Table 90.2 Framework for Musculoskeletal Injuries

  Axial Back Pain
CLINICAL ATERATIONS
  Symptoms
  Back pain
  Sitting intolerance
  Pain with bending
ANATOMIC ALTERATIONS
  Tissue injuries: vertebral end plate, intervertebral disc, facet joints
  Tissue overload: extensor muscles, interspinal ligaments
FUNCTIONAL ALTERATIONS
  Biomechanical deficits: weak back extensors, tight hip flexors
  Adaptive behavior: avoidance of trunk flexion, rotation, prolonged sitting

Phases of rehabilitation

Musculoskeletal rehabilitation combines therapeutic modalities and exercise in order to return the individual to normal function. It should start early in the disease process in order to reduce the deleterious effects of inactivity and immobilization. A medical rehabilitation program should state the goals and objectives of treatment specific for each phase of rehabilitation. The treatment should focus on optimizing the healing process, restoring the biomechanical relations between the normal and injured tissue, and finally preventing recurrence of pain and chronic disability. A functional rehabilitation program emphasizes therapeutic exercise and physical activity while monitoring for exacerbation of symptoms. Rehabilitation of the patient with back pain can be divided into acute, recovery, and functional phases (Table 90.3).

Table 90.3 Goals in Rehabilitation of Musculoskeletal Injury

Acute Phase Recovery Phase Functional Phase
Treat clinical symptoms Allow tissue healing Correct abnormal biomechanics
Protect injured tissue Restore normal strength and flexibility Prevent recurrent injury

The acute phase addresses the clinical symptom complex and should focus on treating tissue injury. The goal at this stage should be to allow tissue healing while reducing pain and inflammation. Reestablishment of nonpainful range of motion, prevention of muscle atrophy, and maintenance of general fitness should be emphasized. Symptom control and patient education about the condition should be accomplished prior to progressing to the next rehabilitation phase.

The subacute or recovery phase should focus on obtaining normal passive and active range of motion, improving muscle control, achieving normal muscle balance, and working on core strength as well as proprioception. Biomechanical and functional deficits including inflexibilities and inability to bend or lift should begin to be addressed.
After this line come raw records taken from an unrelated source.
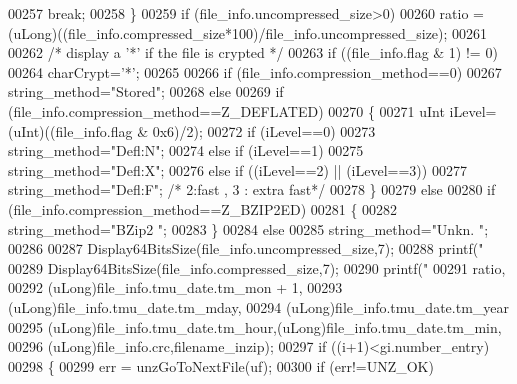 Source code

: \begin{DoxyCode}
{{{{{00257             \textcolor{keywordflow}{break};
00258         \}
00259         \textcolor{keywordflow}{if} (file\_info.uncompressed\_size>0)
00260             ratio = (uLong)((file\_info.compressed\_size*100)/file\_info.uncompressed\_size);
00261 
00262         \textcolor{comment}{/* display a '*' if the file is crypted */}
00263         \textcolor{keywordflow}{if} ((file\_info.flag & 1) != 0)
00264             charCrypt=\textcolor{charliteral}{'*'};
00265 
00266         \textcolor{keywordflow}{if} (file\_info.compression\_method==0)
00267             string\_method=\textcolor{stringliteral}{"Stored"};
00268         \textcolor{keywordflow}{else}
00269         \textcolor{keywordflow}{if} (file\_info.compression\_method==Z\_DEFLATED)
00270         \{
00271             uInt iLevel=(uInt)((file\_info.flag & 0x6)/2);
00272             \textcolor{keywordflow}{if} (iLevel==0)
00273               string\_method=\textcolor{stringliteral}{"Defl:N"};
00274             \textcolor{keywordflow}{else} \textcolor{keywordflow}{if} (iLevel==1)
00275               string\_method=\textcolor{stringliteral}{"Defl:X"};
00276             \textcolor{keywordflow}{else} \textcolor{keywordflow}{if} ((iLevel==2) || (iLevel==3))
00277               string\_method=\textcolor{stringliteral}{"Defl:F"}; \textcolor{comment}{/* 2:fast , 3 : extra fast*/}
00278         \}
00279         \textcolor{keywordflow}{else}
00280         \textcolor{keywordflow}{if} (file\_info.compression\_method==Z\_BZIP2ED)
00281         \{
00282               string\_method=\textcolor{stringliteral}{"BZip2 "};
00283         \}
00284         \textcolor{keywordflow}{else}
00285             string\_method=\textcolor{stringliteral}{"Unkn. "};
00286 
00287         Display64BitsSize(file\_info.uncompressed\_size,7);
00288         printf(\textcolor{stringliteral}{"  %
00289         Display64BitsSize(file\_info.compressed\_size,7);
00290         printf(\textcolor{stringliteral}{" %
00291                 ratio,
00292                 (uLong)file\_info.tmu\_date.tm\_mon + 1,
00293                 (uLong)file\_info.tmu\_date.tm\_mday,
00294                 (uLong)file\_info.tmu\_date.tm\_year %
00295                 (uLong)file\_info.tmu\_date.tm\_hour,(uLong)file\_info.tmu\_date.tm\_min,
00296                 (uLong)file\_info.crc,filename\_inzip);
00297         \textcolor{keywordflow}{if} ((i+1)<gi.number\_entry)
00298         \{
00299             err = unzGoToNextFile(uf);
00300             \textcolor{keywordflow}{if} (err!=UNZ\_OK)
}}}}}}}
\end{DoxyCode}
Functional activities should be initiated in this stage and progression without recurrence of symptoms is required prior to advancing to the next stage.

The functional or maintenance phase should focus on increasing power and endurance while improving neuromuscular control. Rehabilitation at this stage should work on the entire kinematic chain, addressing specific residual functional deficits. The individual should be pain free, exhibit full range of motion, normal strength, and muscle balance prior to returning to full activity.
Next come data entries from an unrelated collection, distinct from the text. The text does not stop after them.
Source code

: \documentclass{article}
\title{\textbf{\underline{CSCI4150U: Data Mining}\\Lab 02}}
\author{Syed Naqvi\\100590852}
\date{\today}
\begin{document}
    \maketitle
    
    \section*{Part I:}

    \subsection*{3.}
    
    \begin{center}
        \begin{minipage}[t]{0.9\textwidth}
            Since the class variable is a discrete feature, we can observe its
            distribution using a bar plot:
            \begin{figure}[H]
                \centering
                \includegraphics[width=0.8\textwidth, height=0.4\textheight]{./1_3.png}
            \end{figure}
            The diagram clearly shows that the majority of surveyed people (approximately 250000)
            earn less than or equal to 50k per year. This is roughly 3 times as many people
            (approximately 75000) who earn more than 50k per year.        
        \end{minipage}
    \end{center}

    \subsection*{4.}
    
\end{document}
After return to activity, disease prevention and ‘prehabilitation’ strategies to avoid recurrence of symptoms in the previously injured individual should be developed. Exercise programs which combine flexibility, stabilization, dynamic strengthening, and balance training, as well as appropriate biomechanics should be encouraged in the patient who has recovered from low back pain.
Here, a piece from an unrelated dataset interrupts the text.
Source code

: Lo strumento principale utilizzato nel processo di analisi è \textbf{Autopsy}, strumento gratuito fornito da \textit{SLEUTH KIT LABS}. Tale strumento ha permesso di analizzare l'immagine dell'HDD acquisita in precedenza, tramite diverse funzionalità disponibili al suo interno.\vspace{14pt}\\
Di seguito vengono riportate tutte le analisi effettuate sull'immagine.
REHABILITATION OF AXIAL BACK PAIN

The functional rehabilitation model of patient management should be implemented as soon as the patient presents for clinical evaluation of back pain. As previously discussed, identification of the pain generator should be attempted based on the information obtained from the history, physical examination, laboratory studies, imaging data, and diagnostic injections.41 However, in many instances, the pain generator cannot be definitely identified, and a functional approach to the rehabilitation should be undertaken after developing a working diagnosis. Patterns of pain provocation with motion, muscle weakness, inflexibility, abnormal biomechanics, and functional abnormalities can be identified, used as a starting point for treatment, and addressed in a progressive manner.